Counting colours in compressed strings. (English)
Giancarlo, Raffaele (ed.) et al., Combinatorial pattern matching. 22nd annual symposium, CPM 2011, Palermo, Italy, June 27‒29, 2011. Proceedings. Berlin: Springer (ISBN 978-3-642-21457-8/pbk). Lecture Notes in Computer Science 6661, 197-207 (2011).

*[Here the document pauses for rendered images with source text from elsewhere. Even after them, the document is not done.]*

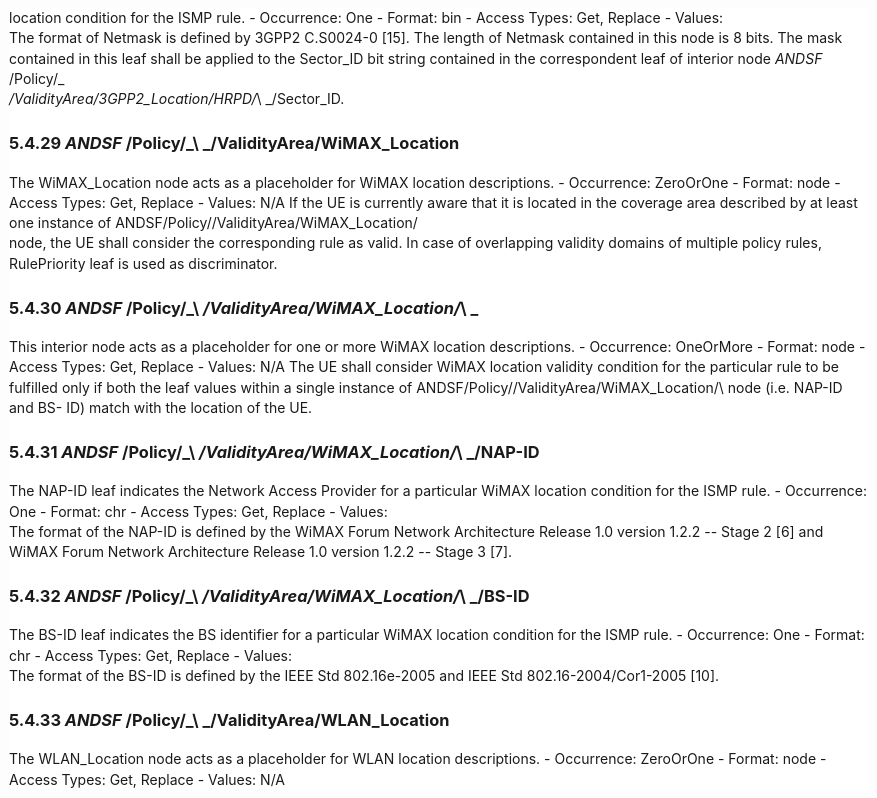 location condition for the ISMP rule.
\- Occurrence: One
\- Format: bin
\- Access Types: Get, Replace
\- Values: \
The format of Netmask is defined by 3GPP2 C.S0024-0 [15]. The length of
Netmask contained in this node is 8 bits. The mask contained in this leaf
shall be applied to the Sector_ID bit string contained in the correspondent
leaf of interior node _ANDSF_ /Policy/_\
_/ValidityArea/3GPP2_Location/HRPD/_\ _/Sector_ID.
### 5.4.29 _ANDSF_ /Policy/_\ _/ValidityArea/WiMAX_Location
The WiMAX_Location node acts as a placeholder for WiMAX location descriptions.
\- Occurrence: ZeroOrOne
\- Format: node
\- Access Types: Get, Replace
\- Values: N/A
If the UE is currently aware that it is located in the coverage area described
by at least one instance of ANDSF/Policy/\/ValidityArea/WiMAX_Location/\
node, the UE shall consider the corresponding rule as valid. In case of
overlapping validity domains of multiple policy rules, RulePriority leaf is
used as discriminator.
### 5.4.30 _ANDSF_ /Policy/_\ _/ValidityArea/WiMAX_Location/_\ _
This interior node acts as a placeholder for one or more WiMAX location
descriptions.
\- Occurrence: OneOrMore
\- Format: node
\- Access Types: Get, Replace
\- Values: N/A
The UE shall consider WiMAX location validity condition for the particular
rule to be fulfilled only if both the leaf values within a single instance of
ANDSF/Policy/\/ValidityArea/WiMAX_Location/\ node (i.e. NAP-ID and BS-
ID) match with the location of the UE.
### 5.4.31 _ANDSF_ /Policy/_\ _/ValidityArea/WiMAX_Location/_\ _/NAP-ID
The NAP-ID leaf indicates the Network Access Provider for a particular WiMAX
location condition for the ISMP rule.
\- Occurrence: One
\- Format: chr
\- Access Types: Get, Replace
\- Values: \
The format of the NAP-ID is defined by the WiMAX Forum Network Architecture
Release 1.0 version 1.2.2 -- Stage 2 [6] and WiMAX Forum Network Architecture
Release 1.0 version 1.2.2 -- Stage 3 [7].
### 5.4.32 _ANDSF_ /Policy/_\ _/ValidityArea/WiMAX_Location/_\ _/BS-ID
The BS-ID leaf indicates the BS identifier for a particular WiMAX location
condition for the ISMP rule.
\- Occurrence: One
\- Format: chr
\- Access Types: Get, Replace
\- Values: \
The format of the BS-ID is defined by the IEEE Std 802.16e-2005 and IEEE Std
802.16-2004/Cor1-2005 [10].
### 5.4.33 _ANDSF_ /Policy/_\ _/ValidityArea/WLAN_Location
The WLAN_Location node acts as a placeholder for WLAN location descriptions.
\- Occurrence: ZeroOrOne
\- Format: node
\- Access Types: Get, Replace
\- Values: N/A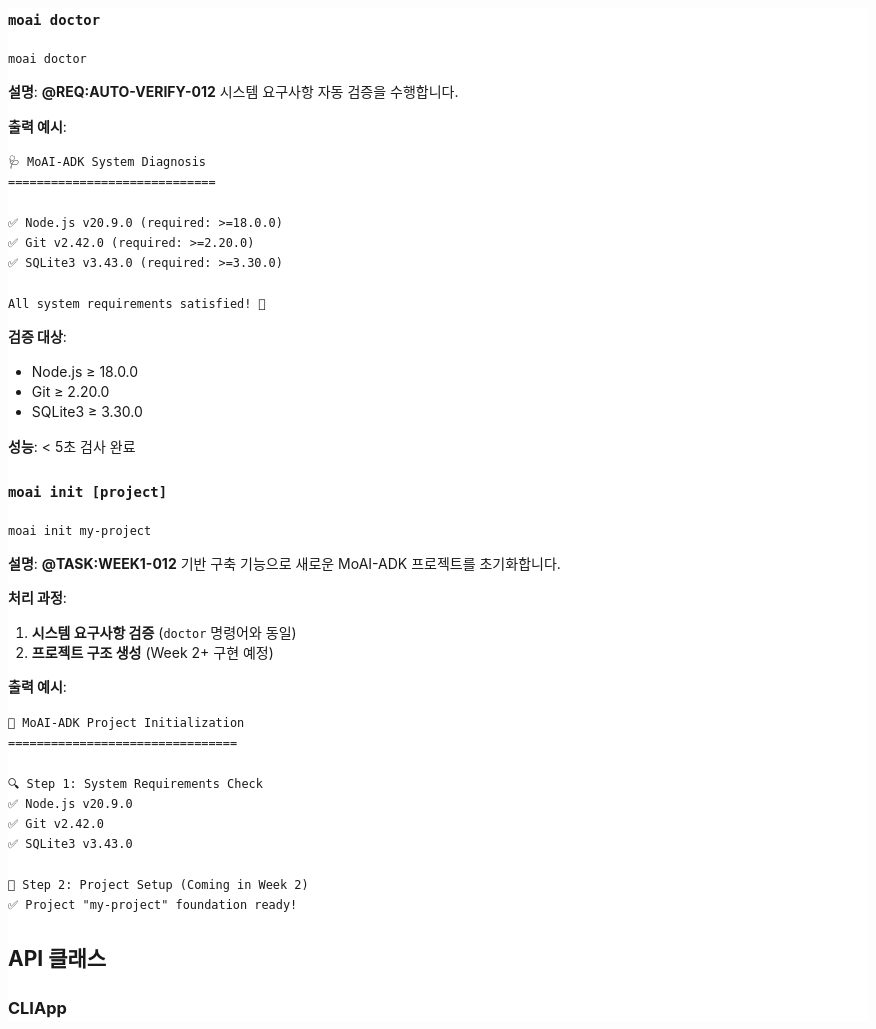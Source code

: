 ### `moai doctor`

```bash
moai doctor
```

**설명**: **@REQ:AUTO-VERIFY-012** 시스템 요구사항 자동 검증을 수행합니다.

**출력 예시**:
```
🩺 MoAI-ADK System Diagnosis
=============================

✅ Node.js v20.9.0 (required: >=18.0.0)
✅ Git v2.42.0 (required: >=2.20.0)
✅ SQLite3 v3.43.0 (required: >=3.30.0)

All system requirements satisfied! 🎉
```

**검증 대상**:
- Node.js ≥ 18.0.0
- Git ≥ 2.20.0
- SQLite3 ≥ 3.30.0

**성능**: < 5초 검사 완료

### `moai init [project]`

```bash
moai init my-project
```

**설명**: **@TASK:WEEK1-012** 기반 구축 기능으로 새로운 MoAI-ADK 프로젝트를 초기화합니다.

**처리 과정**:
1. **시스템 요구사항 검증** (`doctor` 명령어와 동일)
2. **프로젝트 구조 생성** (Week 2+ 구현 예정)

**출력 예시**:
```
🗿 MoAI-ADK Project Initialization
================================

🔍 Step 1: System Requirements Check
✅ Node.js v20.9.0
✅ Git v2.42.0
✅ SQLite3 v3.43.0

🚀 Step 2: Project Setup (Coming in Week 2)
✅ Project "my-project" foundation ready!
```

## API 클래스

### CLIApp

Summary: Motivated by the problem of counting unique visitors to a website, we consider how to preprocess a string $s[1 \dots n]$ such that later, given a substring’s endpoints, we can quickly count how many distinct characters that substring contains. The smallest reasonably fast previous data structure for this problem takes $n \log σ+ {\mathcal{O}\!\left( {n \log \log n} \right)}$ bits and answers queries in ${\mathcal{O}\!\left( {\log n} \right)}$ time. We give a data structure for this problem that takes $n H_0 (s) + {\mathcal{O}\!\left( {n} \right)} + o (n H_0 (s))$ bits, where $H _{0} (s)$ is the 0th-order empirical entropy of $s$, and answers queries in ${\mathcal{O}\!\left( {\log \ell} \right)}$ time, where $\ell $ is the length of the query substring. As far as we know, this is the first data structure, where the query time depends only on $\ell $ and not on $n$. We also show how our data structure can be made partially dynamic.